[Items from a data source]

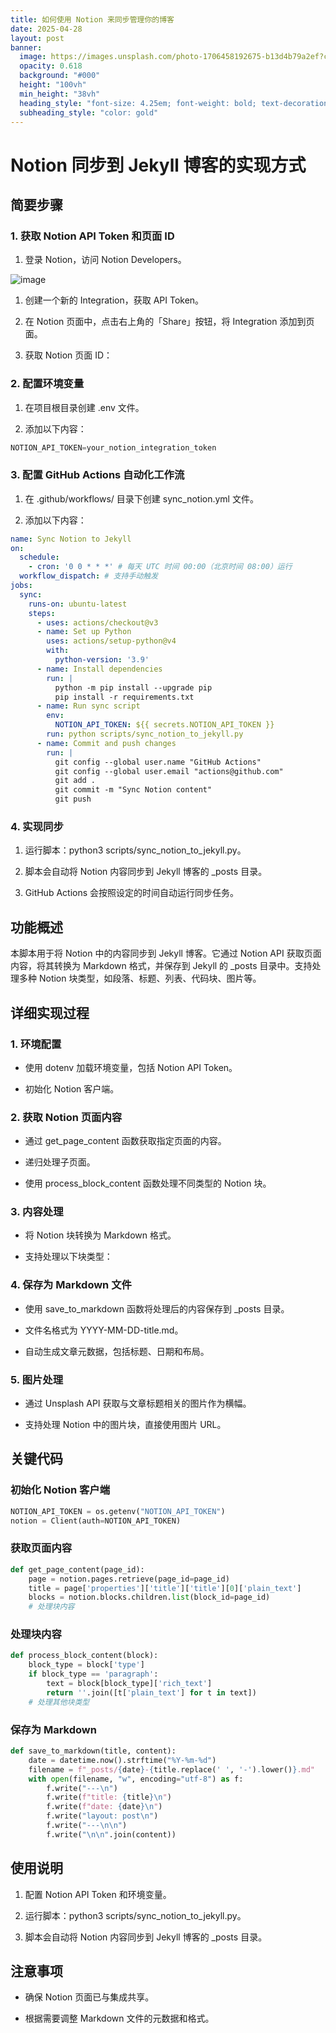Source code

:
 ```yaml
---
title: 如何使用 Notion 来同步管理你的博客
date: 2025-04-28
layout: post
banner:
  image: https://images.unsplash.com/photo-1706458192675-b13d4b79a2ef?crop=entropy&cs=tinysrgb&fit=max&fm=jpg&ixid=M3w2OTIwMzJ8MHwxfHJhbmRvbXx8fHx8fHx8fDE3NDU4Nzg4MDR8&ixlib=rb-4.0.3&q=80&w=1080
  opacity: 0.618
  background: "#000"
  height: "100vh"
  min_height: "38vh"
  heading_style: "font-size: 4.25em; font-weight: bold; text-decoration: underline"
  subheading_style: "color: gold"
---
```


# Notion 同步到 Jekyll 博客的实现方式

## 简要步骤

### 1. 获取 Notion API Token 和页面 ID

1. 登录 Notion，访问 Notion Developers。

![image](https://prod-files-secure.s3.us-west-2.amazonaws.com/a7a0cc5a-89b9-4cda-8686-1fba0ca52f40/d19c1afe-dea5-4312-9333-786b0ba83054/image.png?X-Amz-Algorithm=AWS4-HMAC-SHA256&X-Amz-Content-Sha256=UNSIGNED-PAYLOAD&X-Amz-Credential=ASIAZI2LB4667W3GLHYB%2F20250428%2Fus-west-2%2Fs3%2Faws4_request&X-Amz-Date=20250428T222004Z&X-Amz-Expires=3600&X-Amz-Security-Token=IQoJb3JpZ2luX2VjEOb%2F%2F%2F%2F%2F%2F%2F%2F%2F%2FwEaCXVzLXdlc3QtMiJGMEQCIAMsPgqiJCG7mjbH8WL%2BveQoEXNDWxyGlQgz3maeCgyjAiAjURxExchF8OMniHmqoOX2GQoMFu68vTM8Y1Xs6992wCr%2FAwh%2FEAAaDDYzNzQyMzE4MzgwNSIMWbUBsMYQ8GwqHnq4KtwD3rHSV6BqnOVDWsetg7JpDtHtEcfoiMrLnBbEo5KfgfQFTVaeqrttnvvIdXD6rB1Fex97YP33zDqKBmslSc26gpNryRMa%2F2m1JA6YZKdK2F4HwGqi6LUQkVNe%2FNeVlEGhovdLY9m4nl6z4RLKvgylTUQkMg0Vu4oZQ27LUyF4PWpWpz%2FMIQ6xQNb5IBYdprPNEIiIFeRK3vqigKLSho8BGzVgoBknHKlLlDY%2B9WZUnbTBOgQILmOmvcAQorc8reDHZMAUi7s7qP6vKPYk1cUj0F9%2BuCL5oJRPyPXMRoVT8Jqd%2F%2F3AbH4k4NhGUvn2Ia3oH6zWs8BKQURskTlbfYoxp1y6C9zPNQ%2FadD8x4lGBrB9bwQKidQIGEWeh%2Bs4QDE47NBmt2j3c2VW%2FgzqG11Tb9kfYBbVcpVU5tNnn1DGAUDDEQtOo4W836O2lUzleSxrANPjBO0JBoo5pQefdGsZ0B7YJUHNDV6w3aevzTGZBeZokL0u7uwRV8OQNCw%2FYJ4LiFX%2FTfuBvpAQD0STuI3gmH75IbVhRsp94H6HJpLN%2FXY%2FH3WbbNemFeAy5%2Fzl%2F23PRwv4NzKc0VanhF4ZYaW%2F0zjUvRi5ORh2%2FcZjcBs1CYoqBrMA7ol0rQySSuzww5uy%2FwAY6pgGNHKfRlxqIo9WMyzRPGkbyk%2BF2dJ5K%2BAN3giF21gL5AWbJQxhFl8j33yj8AJF5uE1MrofmdaLGRzUneSkp4P1Ff5XEICqObtulZo0nieSesNHboqIHbezx%2FsaWnP7YqQhunDYA0K%2BXQXN2D0ir0x7HKXxKCDva11lRFUUaiPVujIEpUEx4gNTUr47eHoCMmzDD8klcXWxA05CB65KtB7GlaR4%2BGkTx&X-Amz-Signature=4d1448a637daae32fac3987c61ee1bc21c93b0947ff64896aaed9b430eace4e1&X-Amz-SignedHeaders=host&x-id=GetObject)

1. 创建一个新的 Integration，获取 API Token。

1. 在 Notion 页面中，点击右上角的「Share」按钮，将 Integration 添加到页面。

1. 获取 Notion 页面 ID：


### 2. 配置环境变量

1. 在项目根目录创建 .env 文件。

1. 添加以下内容：

```javascript
NOTION_API_TOKEN=your_notion_integration_token
```

### 3. 配置 GitHub Actions 自动化工作流

1. 在 .github/workflows/ 目录下创建 sync_notion.yml 文件。

1. 添加以下内容：

```yaml
name: Sync Notion to Jekyll
on:
  schedule:
    - cron: '0 0 * * *' # 每天 UTC 时间 00:00（北京时间 08:00）运行
  workflow_dispatch: # 支持手动触发
jobs:
  sync:
    runs-on: ubuntu-latest
    steps:
      - uses: actions/checkout@v3
      - name: Set up Python
        uses: actions/setup-python@v4
        with:
          python-version: '3.9'
      - name: Install dependencies
        run: |
          python -m pip install --upgrade pip
          pip install -r requirements.txt
      - name: Run sync script
        env:
          NOTION_API_TOKEN: ${{ secrets.NOTION_API_TOKEN }}
        run: python scripts/sync_notion_to_jekyll.py
      - name: Commit and push changes
        run: |
          git config --global user.name "GitHub Actions"
          git config --global user.email "actions@github.com"
          git add .
          git commit -m "Sync Notion content"
          git push
```

### 4. 实现同步

1. 运行脚本：python3 scripts/sync_notion_to_jekyll.py。

1. 脚本会自动将 Notion 内容同步到 Jekyll 博客的 _posts 目录。

1. GitHub Actions 会按照设定的时间自动运行同步任务。

## 功能概述

本脚本用于将 Notion 中的内容同步到 Jekyll 博客。它通过 Notion API 获取页面内容，将其转换为 Markdown 格式，并保存到 Jekyll 的 _posts 目录中。支持处理多种 Notion 块类型，如段落、标题、列表、代码块、图片等。

## 详细实现过程

### 1. 环境配置

- 使用 dotenv 加载环境变量，包括 Notion API Token。

- 初始化 Notion 客户端。

### 2. 获取 Notion 页面内容

- 通过 get_page_content 函数获取指定页面的内容。

- 递归处理子页面。

- 使用 process_block_content 函数处理不同类型的 Notion 块。

### 3. 内容处理

- 将 Notion 块转换为 Markdown 格式。

- 支持处理以下块类型：


### 4. 保存为 Markdown 文件

- 使用 save_to_markdown 函数将处理后的内容保存到 _posts 目录。

- 文件名格式为 YYYY-MM-DD-title.md。

- 自动生成文章元数据，包括标题、日期和布局。

### 5. 图片处理

- 通过 Unsplash API 获取与文章标题相关的图片作为横幅。

- 支持处理 Notion 中的图片块，直接使用图片 URL。

## 关键代码

### 初始化 Notion 客户端

```python
NOTION_API_TOKEN = os.getenv("NOTION_API_TOKEN")
notion = Client(auth=NOTION_API_TOKEN)
```

### 获取页面内容

```python
def get_page_content(page_id):
    page = notion.pages.retrieve(page_id=page_id)
    title = page['properties']['title']['title'][0]['plain_text']
    blocks = notion.blocks.children.list(block_id=page_id)
    # 处理块内容
```

### 处理块内容

```python
def process_block_content(block):
    block_type = block['type']
    if block_type == 'paragraph':
        text = block[block_type]['rich_text']
        return ''.join([t['plain_text'] for t in text])
    # 处理其他块类型
```

### 保存为 Markdown

```python
def save_to_markdown(title, content):
    date = datetime.now().strftime("%Y-%m-%d")
    filename = f"_posts/{date}-{title.replace(' ', '-').lower()}.md"
    with open(filename, "w", encoding="utf-8") as f:
        f.write("---\n")
        f.write(f"title: {title}\n")
        f.write(f"date: {date}\n")
        f.write("layout: post\n")
        f.write("---\n\n")
        f.write("\n\n".join(content))
```

## 使用说明

1. 配置 Notion API Token 和环境变量。

1. 运行脚本：python3 scripts/sync_notion_to_jekyll.py。

1. 脚本会自动将 Notion 内容同步到 Jekyll 博客的 _posts 目录。

## 注意事项

- 确保 Notion 页面已与集成共享。

- 根据需要调整 Markdown 文件的元数据和格式。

## [TASK BRIEF]
Go through the entries. Report every line that contains the word "global".

## [RESPONSE]
          git config --global user.name "GitHub Actions"
          git config --global user.email "actions@github.com"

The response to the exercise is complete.